### [EXERCISE]
When you come to the line with "Hierbei wird bewertet, inwieweit", begin repeating; continue exactly through the final line of the records and include nothing from before.

### [EXERCISE MATERIALS]
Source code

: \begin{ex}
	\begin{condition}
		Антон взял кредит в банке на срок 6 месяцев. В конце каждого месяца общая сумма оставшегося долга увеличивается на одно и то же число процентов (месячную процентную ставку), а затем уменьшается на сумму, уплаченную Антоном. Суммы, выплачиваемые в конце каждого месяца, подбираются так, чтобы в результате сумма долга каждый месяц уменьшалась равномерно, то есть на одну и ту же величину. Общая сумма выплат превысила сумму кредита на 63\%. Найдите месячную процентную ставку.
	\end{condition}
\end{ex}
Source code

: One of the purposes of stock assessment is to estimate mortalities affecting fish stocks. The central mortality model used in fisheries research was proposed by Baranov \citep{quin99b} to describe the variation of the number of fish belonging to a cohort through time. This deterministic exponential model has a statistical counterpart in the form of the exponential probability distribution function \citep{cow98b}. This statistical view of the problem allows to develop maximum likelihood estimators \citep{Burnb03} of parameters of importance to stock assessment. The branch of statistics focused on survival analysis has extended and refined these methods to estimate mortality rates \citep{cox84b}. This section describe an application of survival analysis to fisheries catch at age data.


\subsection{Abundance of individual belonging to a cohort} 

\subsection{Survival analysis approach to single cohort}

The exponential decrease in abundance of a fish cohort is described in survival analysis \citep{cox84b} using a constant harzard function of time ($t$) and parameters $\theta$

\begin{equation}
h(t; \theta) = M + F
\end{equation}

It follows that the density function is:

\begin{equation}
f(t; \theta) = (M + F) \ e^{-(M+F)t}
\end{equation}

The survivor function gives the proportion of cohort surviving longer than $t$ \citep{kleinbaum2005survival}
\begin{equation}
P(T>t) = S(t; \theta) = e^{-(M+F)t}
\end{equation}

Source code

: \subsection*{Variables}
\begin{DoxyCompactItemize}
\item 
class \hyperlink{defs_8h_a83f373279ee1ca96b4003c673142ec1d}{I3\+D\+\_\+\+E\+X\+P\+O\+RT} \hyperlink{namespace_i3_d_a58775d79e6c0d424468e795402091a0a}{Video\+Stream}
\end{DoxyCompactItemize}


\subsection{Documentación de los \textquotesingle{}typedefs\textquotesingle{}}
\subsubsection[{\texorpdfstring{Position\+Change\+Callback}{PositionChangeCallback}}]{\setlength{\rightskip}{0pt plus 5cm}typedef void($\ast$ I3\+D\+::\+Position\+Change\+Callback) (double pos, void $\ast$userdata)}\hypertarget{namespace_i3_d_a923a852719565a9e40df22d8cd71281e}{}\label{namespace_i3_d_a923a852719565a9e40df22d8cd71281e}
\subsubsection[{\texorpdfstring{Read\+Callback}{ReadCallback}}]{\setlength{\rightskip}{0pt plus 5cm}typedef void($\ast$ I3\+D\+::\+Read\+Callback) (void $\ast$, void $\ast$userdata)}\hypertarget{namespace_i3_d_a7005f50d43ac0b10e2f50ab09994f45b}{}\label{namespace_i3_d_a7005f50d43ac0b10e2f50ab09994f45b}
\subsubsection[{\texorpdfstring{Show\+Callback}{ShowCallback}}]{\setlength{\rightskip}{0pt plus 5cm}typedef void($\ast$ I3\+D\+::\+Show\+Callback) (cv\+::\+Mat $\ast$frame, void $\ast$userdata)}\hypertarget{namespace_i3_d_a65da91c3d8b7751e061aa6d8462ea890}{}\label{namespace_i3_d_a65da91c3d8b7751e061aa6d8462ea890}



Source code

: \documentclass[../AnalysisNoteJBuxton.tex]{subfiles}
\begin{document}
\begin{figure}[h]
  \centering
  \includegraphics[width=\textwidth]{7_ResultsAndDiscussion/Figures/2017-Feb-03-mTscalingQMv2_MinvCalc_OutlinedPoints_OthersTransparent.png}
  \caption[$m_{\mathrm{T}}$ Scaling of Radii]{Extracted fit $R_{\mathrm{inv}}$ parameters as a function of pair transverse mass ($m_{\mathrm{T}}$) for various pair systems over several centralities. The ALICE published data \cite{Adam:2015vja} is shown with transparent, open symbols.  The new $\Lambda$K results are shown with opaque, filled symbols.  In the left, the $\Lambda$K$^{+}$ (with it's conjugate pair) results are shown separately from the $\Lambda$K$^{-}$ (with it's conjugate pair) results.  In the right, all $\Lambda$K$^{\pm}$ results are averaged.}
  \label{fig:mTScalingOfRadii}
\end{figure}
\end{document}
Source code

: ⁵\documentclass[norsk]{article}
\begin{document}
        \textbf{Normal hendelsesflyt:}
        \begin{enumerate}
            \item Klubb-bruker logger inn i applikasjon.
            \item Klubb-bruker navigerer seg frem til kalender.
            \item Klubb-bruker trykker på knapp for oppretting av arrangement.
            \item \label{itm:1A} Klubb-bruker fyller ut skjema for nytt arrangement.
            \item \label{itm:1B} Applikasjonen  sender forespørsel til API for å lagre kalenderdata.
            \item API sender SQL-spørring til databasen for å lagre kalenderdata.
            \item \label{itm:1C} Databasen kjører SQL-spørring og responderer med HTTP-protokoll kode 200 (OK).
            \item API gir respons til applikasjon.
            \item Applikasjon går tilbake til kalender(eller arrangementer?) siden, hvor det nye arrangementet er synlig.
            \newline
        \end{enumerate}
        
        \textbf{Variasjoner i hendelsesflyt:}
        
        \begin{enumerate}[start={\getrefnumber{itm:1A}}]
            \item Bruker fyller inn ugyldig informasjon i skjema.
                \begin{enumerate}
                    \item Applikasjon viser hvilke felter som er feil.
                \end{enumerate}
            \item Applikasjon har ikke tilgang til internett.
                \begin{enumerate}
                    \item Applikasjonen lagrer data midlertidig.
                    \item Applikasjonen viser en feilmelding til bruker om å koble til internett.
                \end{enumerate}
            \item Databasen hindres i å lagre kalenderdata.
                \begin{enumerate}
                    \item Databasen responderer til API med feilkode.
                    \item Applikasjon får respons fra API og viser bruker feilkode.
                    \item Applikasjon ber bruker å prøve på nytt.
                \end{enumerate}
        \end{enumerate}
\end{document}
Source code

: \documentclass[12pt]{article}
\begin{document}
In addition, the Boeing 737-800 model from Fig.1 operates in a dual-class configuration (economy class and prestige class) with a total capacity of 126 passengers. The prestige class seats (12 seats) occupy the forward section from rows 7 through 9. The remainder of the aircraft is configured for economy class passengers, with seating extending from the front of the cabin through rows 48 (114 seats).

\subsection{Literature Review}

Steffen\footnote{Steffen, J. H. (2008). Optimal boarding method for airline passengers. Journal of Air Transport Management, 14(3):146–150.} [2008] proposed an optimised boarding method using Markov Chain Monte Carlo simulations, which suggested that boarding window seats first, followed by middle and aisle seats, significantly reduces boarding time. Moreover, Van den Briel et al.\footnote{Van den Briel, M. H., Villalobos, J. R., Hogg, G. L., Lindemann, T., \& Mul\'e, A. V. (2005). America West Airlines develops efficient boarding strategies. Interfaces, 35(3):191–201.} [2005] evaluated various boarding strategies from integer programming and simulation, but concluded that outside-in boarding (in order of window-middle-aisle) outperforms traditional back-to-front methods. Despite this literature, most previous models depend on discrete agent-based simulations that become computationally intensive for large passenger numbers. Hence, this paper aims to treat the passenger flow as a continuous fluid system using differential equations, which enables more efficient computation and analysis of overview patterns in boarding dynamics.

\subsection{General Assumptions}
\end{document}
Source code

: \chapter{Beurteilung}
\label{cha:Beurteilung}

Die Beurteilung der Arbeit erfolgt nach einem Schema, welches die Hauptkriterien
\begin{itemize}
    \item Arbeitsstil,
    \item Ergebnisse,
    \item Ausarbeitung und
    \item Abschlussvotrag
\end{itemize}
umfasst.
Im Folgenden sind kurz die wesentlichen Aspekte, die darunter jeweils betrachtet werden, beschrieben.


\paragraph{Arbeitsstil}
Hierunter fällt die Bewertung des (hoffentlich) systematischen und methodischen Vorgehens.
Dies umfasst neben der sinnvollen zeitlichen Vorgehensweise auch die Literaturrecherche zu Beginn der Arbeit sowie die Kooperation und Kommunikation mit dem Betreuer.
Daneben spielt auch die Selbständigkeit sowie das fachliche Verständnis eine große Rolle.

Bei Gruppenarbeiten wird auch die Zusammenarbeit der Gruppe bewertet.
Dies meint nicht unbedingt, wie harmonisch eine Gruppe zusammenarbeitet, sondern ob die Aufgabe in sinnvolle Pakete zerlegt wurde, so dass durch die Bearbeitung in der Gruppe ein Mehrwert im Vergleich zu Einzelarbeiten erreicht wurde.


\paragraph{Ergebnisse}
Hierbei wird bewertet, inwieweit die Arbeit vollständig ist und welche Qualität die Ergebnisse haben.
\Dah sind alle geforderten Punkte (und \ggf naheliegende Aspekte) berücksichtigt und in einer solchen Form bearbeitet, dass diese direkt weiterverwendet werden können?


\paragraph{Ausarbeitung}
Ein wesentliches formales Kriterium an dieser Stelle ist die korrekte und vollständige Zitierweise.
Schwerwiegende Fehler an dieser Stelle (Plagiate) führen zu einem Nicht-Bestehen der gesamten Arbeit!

### [EXERCISE SOLUTION]
Hierbei wird bewertet, inwieweit die Arbeit vollständig ist und welche Qualität die Ergebnisse haben.
\Dah sind alle geforderten Punkte (und \ggf naheliegende Aspekte) berücksichtigt und in einer solchen Form bearbeitet, dass diese direkt weiterverwendet werden können?


\paragraph{Ausarbeitung}
Ein wesentliches formales Kriterium an dieser Stelle ist die korrekte und vollständige Zitierweise.
Schwerwiegende Fehler an dieser Stelle (Plagiate) führen zu einem Nicht-Bestehen der gesamten Arbeit!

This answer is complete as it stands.